Instructions to follow: Both the line below containing "Ctrl+Enter / Cmd+Enter)" and the line containing "## 📊 O QUE FOI CORRIGIDO NO CÓDIGO", along with every line between them, should be repeated exactly; no other line belongs in the answer.

Given data:
**********

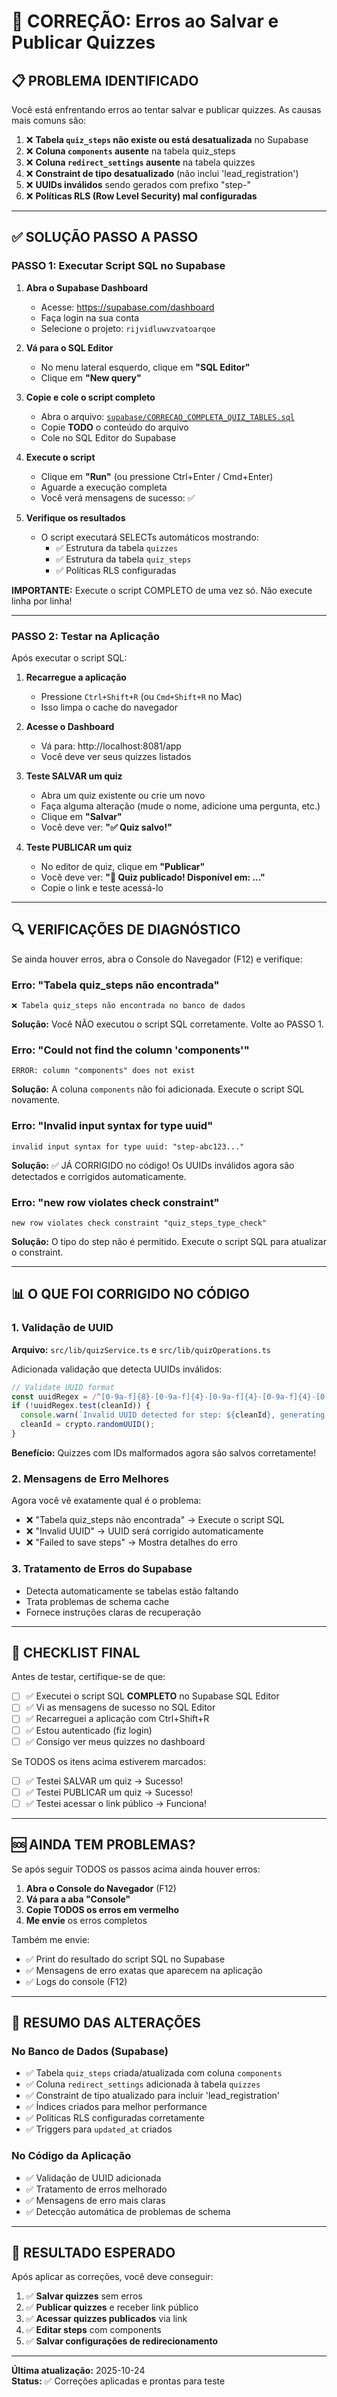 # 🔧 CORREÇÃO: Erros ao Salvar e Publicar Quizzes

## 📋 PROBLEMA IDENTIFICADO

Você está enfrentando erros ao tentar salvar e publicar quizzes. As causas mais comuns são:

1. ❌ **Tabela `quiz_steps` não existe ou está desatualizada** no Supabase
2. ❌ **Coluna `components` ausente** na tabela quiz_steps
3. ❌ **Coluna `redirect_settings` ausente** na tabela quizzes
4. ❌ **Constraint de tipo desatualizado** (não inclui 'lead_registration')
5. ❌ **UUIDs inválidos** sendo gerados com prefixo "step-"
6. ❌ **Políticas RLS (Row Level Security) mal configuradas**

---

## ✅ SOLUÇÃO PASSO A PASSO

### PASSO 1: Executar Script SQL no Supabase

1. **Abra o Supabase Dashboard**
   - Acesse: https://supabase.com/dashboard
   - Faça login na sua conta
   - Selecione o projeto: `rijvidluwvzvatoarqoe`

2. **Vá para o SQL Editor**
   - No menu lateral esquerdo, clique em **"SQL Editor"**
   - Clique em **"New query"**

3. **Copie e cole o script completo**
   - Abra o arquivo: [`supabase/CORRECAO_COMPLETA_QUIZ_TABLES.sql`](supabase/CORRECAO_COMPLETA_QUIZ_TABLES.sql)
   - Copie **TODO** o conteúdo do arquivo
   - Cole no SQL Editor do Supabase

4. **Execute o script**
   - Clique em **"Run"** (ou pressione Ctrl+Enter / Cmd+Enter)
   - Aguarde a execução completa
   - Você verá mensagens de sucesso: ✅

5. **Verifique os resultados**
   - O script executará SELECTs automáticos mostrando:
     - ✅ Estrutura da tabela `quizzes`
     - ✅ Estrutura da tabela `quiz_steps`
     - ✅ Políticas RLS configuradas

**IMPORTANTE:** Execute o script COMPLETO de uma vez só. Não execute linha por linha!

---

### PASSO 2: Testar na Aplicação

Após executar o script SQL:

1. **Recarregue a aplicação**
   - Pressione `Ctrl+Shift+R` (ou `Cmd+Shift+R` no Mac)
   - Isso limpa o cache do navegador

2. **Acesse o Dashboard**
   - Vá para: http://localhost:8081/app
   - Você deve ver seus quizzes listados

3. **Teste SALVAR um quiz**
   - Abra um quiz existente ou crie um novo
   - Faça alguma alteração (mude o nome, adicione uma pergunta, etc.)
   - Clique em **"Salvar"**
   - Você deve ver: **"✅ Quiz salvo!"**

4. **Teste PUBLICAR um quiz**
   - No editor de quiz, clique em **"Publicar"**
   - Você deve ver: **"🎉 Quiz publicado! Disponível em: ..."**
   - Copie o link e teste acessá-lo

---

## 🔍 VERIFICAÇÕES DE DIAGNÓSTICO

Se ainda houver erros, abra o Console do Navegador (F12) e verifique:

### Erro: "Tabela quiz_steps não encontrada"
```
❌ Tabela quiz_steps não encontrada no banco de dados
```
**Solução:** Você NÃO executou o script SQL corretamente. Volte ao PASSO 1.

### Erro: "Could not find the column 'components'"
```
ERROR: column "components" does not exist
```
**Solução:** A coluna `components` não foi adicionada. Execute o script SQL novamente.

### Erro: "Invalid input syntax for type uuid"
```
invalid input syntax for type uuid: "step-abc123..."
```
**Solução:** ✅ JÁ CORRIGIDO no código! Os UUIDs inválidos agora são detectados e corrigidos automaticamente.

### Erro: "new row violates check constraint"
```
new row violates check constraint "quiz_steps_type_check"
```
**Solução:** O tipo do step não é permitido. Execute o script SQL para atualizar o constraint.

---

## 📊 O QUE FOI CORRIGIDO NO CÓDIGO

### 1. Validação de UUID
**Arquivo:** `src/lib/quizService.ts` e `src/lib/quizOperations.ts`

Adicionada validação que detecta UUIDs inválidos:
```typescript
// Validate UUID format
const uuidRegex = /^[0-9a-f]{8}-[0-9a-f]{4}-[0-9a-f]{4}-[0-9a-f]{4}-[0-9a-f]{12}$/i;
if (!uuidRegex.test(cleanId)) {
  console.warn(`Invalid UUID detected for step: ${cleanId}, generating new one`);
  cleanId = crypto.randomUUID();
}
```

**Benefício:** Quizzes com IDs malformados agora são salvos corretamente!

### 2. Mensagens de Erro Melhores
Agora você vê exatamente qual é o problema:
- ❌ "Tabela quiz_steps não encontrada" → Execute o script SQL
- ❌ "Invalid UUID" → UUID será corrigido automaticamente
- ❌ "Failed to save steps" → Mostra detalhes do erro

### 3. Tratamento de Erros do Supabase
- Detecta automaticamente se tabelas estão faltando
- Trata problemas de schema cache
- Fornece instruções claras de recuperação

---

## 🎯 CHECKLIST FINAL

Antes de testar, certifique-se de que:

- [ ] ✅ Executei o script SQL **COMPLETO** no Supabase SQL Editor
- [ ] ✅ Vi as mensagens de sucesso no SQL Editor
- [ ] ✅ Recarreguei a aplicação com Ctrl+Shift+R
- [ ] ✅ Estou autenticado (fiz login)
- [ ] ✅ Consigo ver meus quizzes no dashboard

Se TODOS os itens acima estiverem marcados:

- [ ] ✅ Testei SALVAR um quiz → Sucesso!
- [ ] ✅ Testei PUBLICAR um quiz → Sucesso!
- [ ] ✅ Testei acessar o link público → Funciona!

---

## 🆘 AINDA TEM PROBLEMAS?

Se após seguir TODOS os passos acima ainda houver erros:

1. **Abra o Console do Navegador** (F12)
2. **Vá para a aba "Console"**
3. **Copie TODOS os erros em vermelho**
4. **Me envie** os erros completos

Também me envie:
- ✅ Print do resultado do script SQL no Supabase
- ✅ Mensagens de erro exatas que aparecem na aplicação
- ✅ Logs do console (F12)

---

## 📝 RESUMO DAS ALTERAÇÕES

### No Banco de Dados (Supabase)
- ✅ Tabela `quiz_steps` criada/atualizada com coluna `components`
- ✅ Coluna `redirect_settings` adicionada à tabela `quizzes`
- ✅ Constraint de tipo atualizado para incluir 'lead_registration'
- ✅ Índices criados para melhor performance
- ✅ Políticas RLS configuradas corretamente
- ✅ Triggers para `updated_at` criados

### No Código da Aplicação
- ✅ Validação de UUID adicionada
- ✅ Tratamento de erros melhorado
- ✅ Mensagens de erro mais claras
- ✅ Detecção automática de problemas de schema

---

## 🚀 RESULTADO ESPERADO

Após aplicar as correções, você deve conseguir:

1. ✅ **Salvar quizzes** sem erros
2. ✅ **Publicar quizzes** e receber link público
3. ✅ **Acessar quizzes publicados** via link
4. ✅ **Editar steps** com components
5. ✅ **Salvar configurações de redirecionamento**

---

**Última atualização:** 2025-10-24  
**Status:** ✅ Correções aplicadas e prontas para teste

**********

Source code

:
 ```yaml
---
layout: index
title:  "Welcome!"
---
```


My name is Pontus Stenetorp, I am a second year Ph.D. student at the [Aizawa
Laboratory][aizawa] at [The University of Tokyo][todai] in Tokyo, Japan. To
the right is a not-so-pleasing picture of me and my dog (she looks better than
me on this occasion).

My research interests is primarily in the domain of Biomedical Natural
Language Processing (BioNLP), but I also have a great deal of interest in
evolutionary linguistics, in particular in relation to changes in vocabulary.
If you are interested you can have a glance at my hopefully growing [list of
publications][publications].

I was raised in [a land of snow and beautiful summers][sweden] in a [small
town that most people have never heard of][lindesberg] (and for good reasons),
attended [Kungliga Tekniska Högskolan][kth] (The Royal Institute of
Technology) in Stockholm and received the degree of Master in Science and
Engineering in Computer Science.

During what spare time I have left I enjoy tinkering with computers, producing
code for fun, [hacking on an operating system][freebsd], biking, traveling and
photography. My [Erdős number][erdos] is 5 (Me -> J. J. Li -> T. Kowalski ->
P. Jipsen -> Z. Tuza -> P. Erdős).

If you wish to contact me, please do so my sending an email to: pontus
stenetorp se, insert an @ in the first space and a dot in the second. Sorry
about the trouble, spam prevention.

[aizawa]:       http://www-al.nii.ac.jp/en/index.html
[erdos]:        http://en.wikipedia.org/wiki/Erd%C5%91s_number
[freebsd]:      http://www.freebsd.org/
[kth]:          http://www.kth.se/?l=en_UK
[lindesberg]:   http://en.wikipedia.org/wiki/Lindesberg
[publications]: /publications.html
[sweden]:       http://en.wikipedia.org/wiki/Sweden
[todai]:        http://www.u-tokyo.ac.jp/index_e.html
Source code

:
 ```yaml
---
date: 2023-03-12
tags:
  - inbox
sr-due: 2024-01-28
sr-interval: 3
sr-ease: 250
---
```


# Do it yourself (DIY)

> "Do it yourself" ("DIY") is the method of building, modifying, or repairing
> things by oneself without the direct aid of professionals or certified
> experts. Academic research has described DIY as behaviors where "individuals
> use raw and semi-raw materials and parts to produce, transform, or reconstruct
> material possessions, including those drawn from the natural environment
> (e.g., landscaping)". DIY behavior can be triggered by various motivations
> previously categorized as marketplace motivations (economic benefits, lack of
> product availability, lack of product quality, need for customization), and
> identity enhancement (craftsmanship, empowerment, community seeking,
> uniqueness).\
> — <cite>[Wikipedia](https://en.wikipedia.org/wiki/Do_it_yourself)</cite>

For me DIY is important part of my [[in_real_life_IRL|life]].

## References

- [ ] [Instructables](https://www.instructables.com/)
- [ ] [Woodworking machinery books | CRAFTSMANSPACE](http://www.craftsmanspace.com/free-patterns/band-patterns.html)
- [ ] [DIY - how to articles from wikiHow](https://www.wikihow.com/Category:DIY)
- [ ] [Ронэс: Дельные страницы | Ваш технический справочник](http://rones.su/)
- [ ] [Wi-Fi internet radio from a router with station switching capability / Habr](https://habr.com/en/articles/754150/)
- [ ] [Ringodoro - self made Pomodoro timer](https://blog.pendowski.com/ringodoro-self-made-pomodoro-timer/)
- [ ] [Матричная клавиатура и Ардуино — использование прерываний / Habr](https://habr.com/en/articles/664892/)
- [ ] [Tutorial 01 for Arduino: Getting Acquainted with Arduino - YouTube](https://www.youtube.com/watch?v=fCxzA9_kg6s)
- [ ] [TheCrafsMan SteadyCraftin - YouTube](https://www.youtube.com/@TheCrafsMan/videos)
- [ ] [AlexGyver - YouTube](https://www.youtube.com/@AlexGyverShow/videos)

**********

Output for this task:
   - Clique em **"Run"** (ou pressione Ctrl+Enter / Cmd+Enter)
   - Aguarde a execução completa
   - Você verá mensagens de sucesso: ✅

5. **Verifique os resultados**
   - O script executará SELECTs automáticos mostrando:
     - ✅ Estrutura da tabela `quizzes`
     - ✅ Estrutura da tabela `quiz_steps`
     - ✅ Políticas RLS configuradas

**IMPORTANTE:** Execute o script COMPLETO de uma vez só. Não execute linha por linha!

---

### PASSO 2: Testar na Aplicação

Após executar o script SQL:

1. **Recarregue a aplicação**
   - Pressione `Ctrl+Shift+R` (ou `Cmd+Shift+R` no Mac)
   - Isso limpa o cache do navegador

2. **Acesse o Dashboard**
   - Vá para: http://localhost:8081/app
   - Você deve ver seus quizzes listados

3. **Teste SALVAR um quiz**
   - Abra um quiz existente ou crie um novo
   - Faça alguma alteração (mude o nome, adicione uma pergunta, etc.)
   - Clique em **"Salvar"**
   - Você deve ver: **"✅ Quiz salvo!"**

4. **Teste PUBLICAR um quiz**
   - No editor de quiz, clique em **"Publicar"**
   - Você deve ver: **"🎉 Quiz publicado! Disponível em: ..."**
   - Copie o link e teste acessá-lo

---

## 🔍 VERIFICAÇÕES DE DIAGNÓSTICO

Se ainda houver erros, abra o Console do Navegador (F12) e verifique:

### Erro: "Tabela quiz_steps não encontrada"
```
❌ Tabela quiz_steps não encontrada no banco de dados
```
**Solução:** Você NÃO executou o script SQL corretamente. Volte ao PASSO 1.

### Erro: "Could not find the column 'components'"
```
ERROR: column "components" does not exist
```
**Solução:** A coluna `components` não foi adicionada. Execute o script SQL novamente.

### Erro: "Invalid input syntax for type uuid"
```
invalid input syntax for type uuid: "step-abc123..."
```
**Solução:** ✅ JÁ CORRIGIDO no código! Os UUIDs inválidos agora são detectados e corrigidos automaticamente.

### Erro: "new row violates check constraint"
```
new row violates check constraint "quiz_steps_type_check"
```
**Solução:** O tipo do step não é permitido. Execute o script SQL para atualizar o constraint.

---

## 📊 O QUE FOI CORRIGIDO NO CÓDIGO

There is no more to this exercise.